→ **Exercise objective**:
Reprint the lines below as they are, minus the pictures.

[Entries taken from a collection]
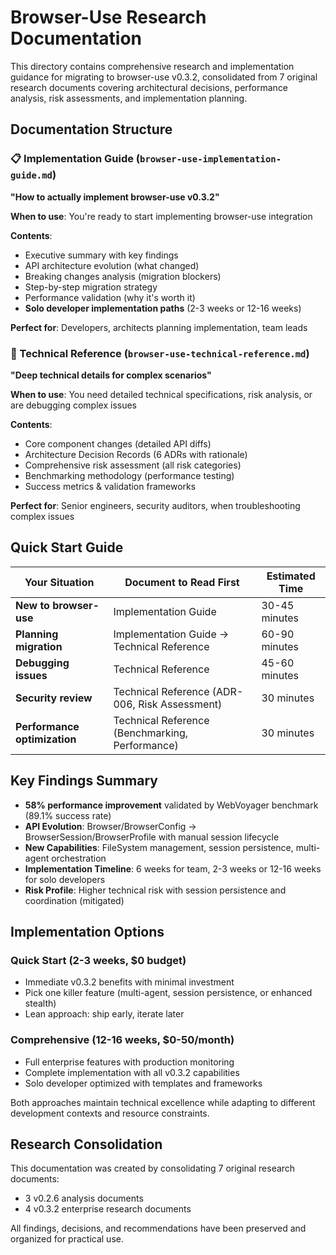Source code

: # Browser-Use Research Documentation

This directory contains comprehensive research and implementation guidance for migrating to browser-use v0.3.2, consolidated from 7 original research documents covering architectural decisions, performance analysis, risk assessments, and implementation planning.

## Documentation Structure

### 📋 Implementation Guide (`browser-use-implementation-guide.md`)

**"How to actually implement browser-use v0.3.2"**

**When to use**: You're ready to start implementing browser-use integration

**Contents**:

- Executive summary with key findings
- API architecture evolution (what changed)
- Breaking changes analysis (migration blockers)
- Step-by-step migration strategy
- Performance validation (why it's worth it)
- **Solo developer implementation paths** (2-3 weeks or 12-16 weeks)

**Perfect for**: Developers, architects planning implementation, team leads

### 🔧 Technical Reference (`browser-use-technical-reference.md`)

**"Deep technical details for complex scenarios"**

**When to use**: You need detailed technical specifications, risk analysis, or are debugging complex issues

**Contents**:

- Core component changes (detailed API diffs)
- Architecture Decision Records (6 ADRs with rationale)
- Comprehensive risk assessment (all risk categories)
- Benchmarking methodology (performance testing)
- Success metrics & validation frameworks

**Perfect for**: Senior engineers, security auditors, when troubleshooting complex issues

## Quick Start Guide

| Your Situation               | Document to Read First                          | Estimated Time |
| ---------------------------- | ----------------------------------------------- | -------------- |
| **New to browser-use**       | Implementation Guide                            | 30-45 minutes  |
| **Planning migration**       | Implementation Guide → Technical Reference      | 60-90 minutes  |
| **Debugging issues**         | Technical Reference                             | 45-60 minutes  |
| **Security review**          | Technical Reference (ADR-006, Risk Assessment)  | 30 minutes     |
| **Performance optimization** | Technical Reference (Benchmarking, Performance) | 30 minutes     |

## Key Findings Summary

- **58% performance improvement** validated by WebVoyager benchmark (89.1% success rate)
- **API Evolution**: Browser/BrowserConfig → BrowserSession/BrowserProfile with manual session lifecycle
- **New Capabilities**: FileSystem management, session persistence, multi-agent orchestration
- **Implementation Timeline**: 6 weeks for team, 2-3 weeks or 12-16 weeks for solo developers
- **Risk Profile**: Higher technical risk with session persistence and coordination (mitigated)

## Implementation Options

### Quick Start (2-3 weeks, $0 budget)

- Immediate v0.3.2 benefits with minimal investment
- Pick one killer feature (multi-agent, session persistence, or enhanced stealth)
- Lean approach: ship early, iterate later

### Comprehensive (12-16 weeks, $0-50/month)

- Full enterprise features with production monitoring
- Complete implementation with all v0.3.2 capabilities
- Solo developer optimized with templates and frameworks

Both approaches maintain technical excellence while adapting to different development contexts and resource constraints.

## Research Consolidation

This documentation was created by consolidating 7 original research documents:

- 3 v0.2.6 analysis documents
- 4 v0.3.2 enterprise research documents

All findings, decisions, and recommendations have been preserved and organized for practical use.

→ **Response below**:
Source code

: # Browser-Use Research Documentation

This directory contains comprehensive research and implementation guidance for migrating to browser-use v0.3.2, consolidated from 7 original research documents covering architectural decisions, performance analysis, risk assessments, and implementation planning.

## Documentation Structure

### 📋 Implementation Guide (`browser-use-implementation-guide.md`)

**"How to actually implement browser-use v0.3.2"**

**When to use**: You're ready to start implementing browser-use integration

**Contents**:

- Executive summary with key findings
- API architecture evolution (what changed)
- Breaking changes analysis (migration blockers)
- Step-by-step migration strategy
- Performance validation (why it's worth it)
- **Solo developer implementation paths** (2-3 weeks or 12-16 weeks)

**Perfect for**: Developers, architects planning implementation, team leads

### 🔧 Technical Reference (`browser-use-technical-reference.md`)

**"Deep technical details for complex scenarios"**

**When to use**: You need detailed technical specifications, risk analysis, or are debugging complex issues

**Contents**:

- Core component changes (detailed API diffs)
- Architecture Decision Records (6 ADRs with rationale)
- Comprehensive risk assessment (all risk categories)
- Benchmarking methodology (performance testing)
- Success metrics & validation frameworks

**Perfect for**: Senior engineers, security auditors, when troubleshooting complex issues

## Quick Start Guide

| Your Situation               | Document to Read First                          | Estimated Time |
| ---------------------------- | ----------------------------------------------- | -------------- |
| **New to browser-use**       | Implementation Guide                            | 30-45 minutes  |
| **Planning migration**       | Implementation Guide → Technical Reference      | 60-90 minutes  |
| **Debugging issues**         | Technical Reference                             | 45-60 minutes  |
| **Security review**          | Technical Reference (ADR-006, Risk Assessment)  | 30 minutes     |
| **Performance optimization** | Technical Reference (Benchmarking, Performance) | 30 minutes     |

## Key Findings Summary

- **58% performance improvement** validated by WebVoyager benchmark (89.1% success rate)
- **API Evolution**: Browser/BrowserConfig → BrowserSession/BrowserProfile with manual session lifecycle
- **New Capabilities**: FileSystem management, session persistence, multi-agent orchestration
- **Implementation Timeline**: 6 weeks for team, 2-3 weeks or 12-16 weeks for solo developers
- **Risk Profile**: Higher technical risk with session persistence and coordination (mitigated)

## Implementation Options

### Quick Start (2-3 weeks, $0 budget)

- Immediate v0.3.2 benefits with minimal investment
- Pick one killer feature (multi-agent, session persistence, or enhanced stealth)
- Lean approach: ship early, iterate later

### Comprehensive (12-16 weeks, $0-50/month)

- Full enterprise features with production monitoring
- Complete implementation with all v0.3.2 capabilities
- Solo developer optimized with templates and frameworks

Both approaches maintain technical excellence while adapting to different development contexts and resource constraints.

## Research Consolidation

This documentation was created by consolidating 7 original research documents:

- 3 v0.2.6 analysis documents
- 4 v0.3.2 enterprise research documents

All findings, decisions, and recommendations have been preserved and organized for practical use.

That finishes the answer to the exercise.